Today, February 21, is International Open Data Day. Over 150 hackathons are being held around the world. We, at the Web Foundation, are joining in the fun and helping to organise open data events in Indonesia and the Philippines. Some of us will be taking part in one in Cape Town, where the big incentive prize will be chocolate…
Hackathons are a great way to open and play with raw (usually government) data. The idea is to get people in the room – anyone interested in data, knowing more about government data, or anyone with an interest in design and coding – where people then write code using data. Sometimes, apps are made too. There is no doubt that hackathons are becoming increasingly popular. They have the double benefit of unleashing techies on government information, and vice-versa, arming those with a civic interest with tech skills. We’ve taken part in hackathons and you only realise the intensity of a hack event when you’re sitting in a room of silent coders focused on a screen, or standing by the kettle excitedly exchanging ideas in a break. Or waiting for the chocolate incentive prize. It may be geeky, but there’s a huge buzz at hackathons.
So all well and good. The more people interested in open data, the better, right?
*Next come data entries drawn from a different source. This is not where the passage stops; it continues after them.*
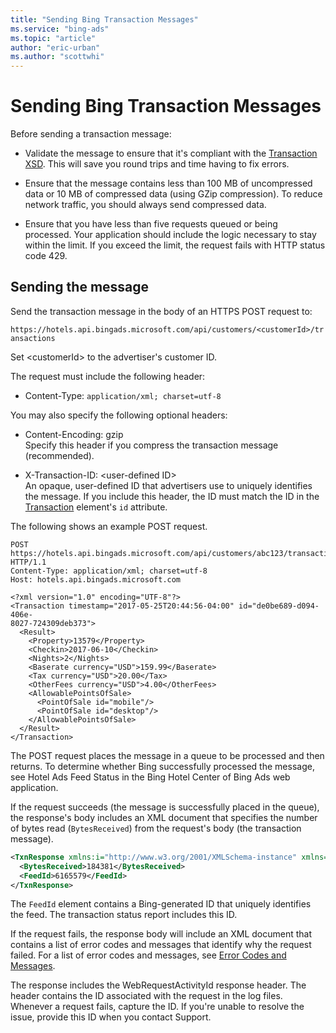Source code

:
```yaml
---
title: "Sending Bing Transaction Messages"
ms.service: "bing-ads"
ms.topic: "article"
author: "eric-urban"
ms.author: "scottwhi"
---
```

# Sending Bing Transaction Messages
Before sending a transaction message:

- Validate the message to ensure that it's compliant with the [Transaction XSD](https://bhacstatic.blob.core.windows.net/schemas/transaction.xsd). This will save you round trips and time having to fix errors.
  
- Ensure that the message contains less than 100 MB of uncompressed data or 10 MB of compressed data (using GZip compression). To reduce network traffic, you should always send compressed data.
  
- Ensure that you have less than five requests queued or being processed. Your application should include the logic necessary to stay within the limit. If you exceed the limit, the request fails with HTTP status code 429. 

## Sending the message

Send the transaction message in the body of an HTTPS POST request to:

`https://hotels.api.bingads.microsoft.com/api/customers/<customerId>/transactions`

Set \<customerId\> to the advertiser's customer ID.
  
The request must include the following header:

- Content-Type: `application/xml; charset=utf-8` 
  
You may also specify the following optional headers:

- Content-Encoding: gzip  
  Specify this header if you compress the transaction message (recommended).
  
- X-Transaction-ID: \<user-defined ID\>  
  An opaque, user-defined ID that advertisers use to uniquely identifies the message. If you include this header, the ID must match the ID in the [Transaction](../transaction-message/reference.md) element's `id` attribute. 


The following shows an example POST request.

```
POST https://hotels.api.bingads.microsoft.com/api/customers/abc123/transactions HTTP/1.1
Content-Type: application/xml; charset=utf-8
Host: hotels.api.bingads.microsoft.com

<?xml version="1.0" encoding="UTF-8"?>
<Transaction timestamp="2017-05-25T20:44:56-04:00" id="de0be689-d094-406e-
8027-724309deb373">
  <Result>
    <Property>13579</Property>
    <Checkin>2017-06-10</Checkin>
    <Nights>2</Nights>
    <Baserate currency="USD">159.99</Baserate>
    <Tax currency="USD">20.00</Tax>
    <OtherFees currency="USD">4.00</OtherFees>
    <AllowablePointsOfSale>
      <PointOfSale id="mobile"/>
      <PointOfSale id="desktop"/>
    </AllowablePointsOfSale>
  </Result>
</Transaction>
```

The POST request places the message in a queue to be processed and then returns. To determine whether Bing successfully processed the message, see Hotel Ads Feed Status in the Bing Hotel Center of Bing Ads web application.

If the request succeeds (the message is successfully placed in the queue), the response's body includes an XML document that specifies the number of bytes read (`BytesReceived`) from the request's body (the transaction message). 

```xml
<TxnResponse xmlns:i="http://www.w3.org/2001/XMLSchema-instance" xmlns="http://schemas.datacontract.org/2004/07/Microsoft.BingAds.BHAC.HotelAdsAPIs.Models">
  <BytesReceived>184381</BytesReceived>
  <FeedId>6165579</FeedId>
</TxnResponse>
```

The `FeedId` element contains a Bing-generated ID that uniquely identifies the feed. The transaction status report includes this ID.


If the request fails, the response body will include an XML document that contains a list of error codes and messages that identify why the request failed. For a list of error codes and messages, see [Error Codes and Messages](../transaction-message/error-codes-messages.md).

The response includes the WebRequestActivityId response header. The header contains the ID associated with the request in the log files. Whenever a request fails, capture the ID. If you're unable to resolve the issue, provide this ID when you contact Support.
Well… to some extent. Hackathons support the Web Foundation’s principles of establishing the open Web and open data as a public good and a basic right. Also, hackathons may be getting established in “developed” countries, but in many developing countries, the concept of getting access to government data, coupled with resource-constrained governments, provides fertile ground for technically trained, creative individuals to see data afresh and what can be done with it. For example, while not a hackathon, at our regional agenda setting workshop in Jakarta earlier this month, we had a break-out session of research and innovation ideas. The ideas put forward included a transport app for Jakarta public transport, mechanisms for parents to access and discuss school performance data, and automating primary health centre data flows to central government.
Obviously, there is much more to open data than hackathons. Writers like David Sasaki and Evgeny Morozov make key arguments as to why hackathons should not take on a “solutionist mindset”. At the Web Foundation, we believe in-depth and sustained research, innovation, training and engagement are part of the answer, such as through our Open Data Barometer, Open Data Research Network and Open Data in Developing Countries research programme. We are working with partners to deliver training programmes in open data. The key to open data is long-term, lasting change. Hackathons are the spark, but government commitment, proactive “open data intermediaries” (like civil society organizations, journalists and other champions) and citizens, are the slow burning flame. We believe this is integral to our Right to Data approach and our mission to achieve increasingly transparent, accountable and participatory governance.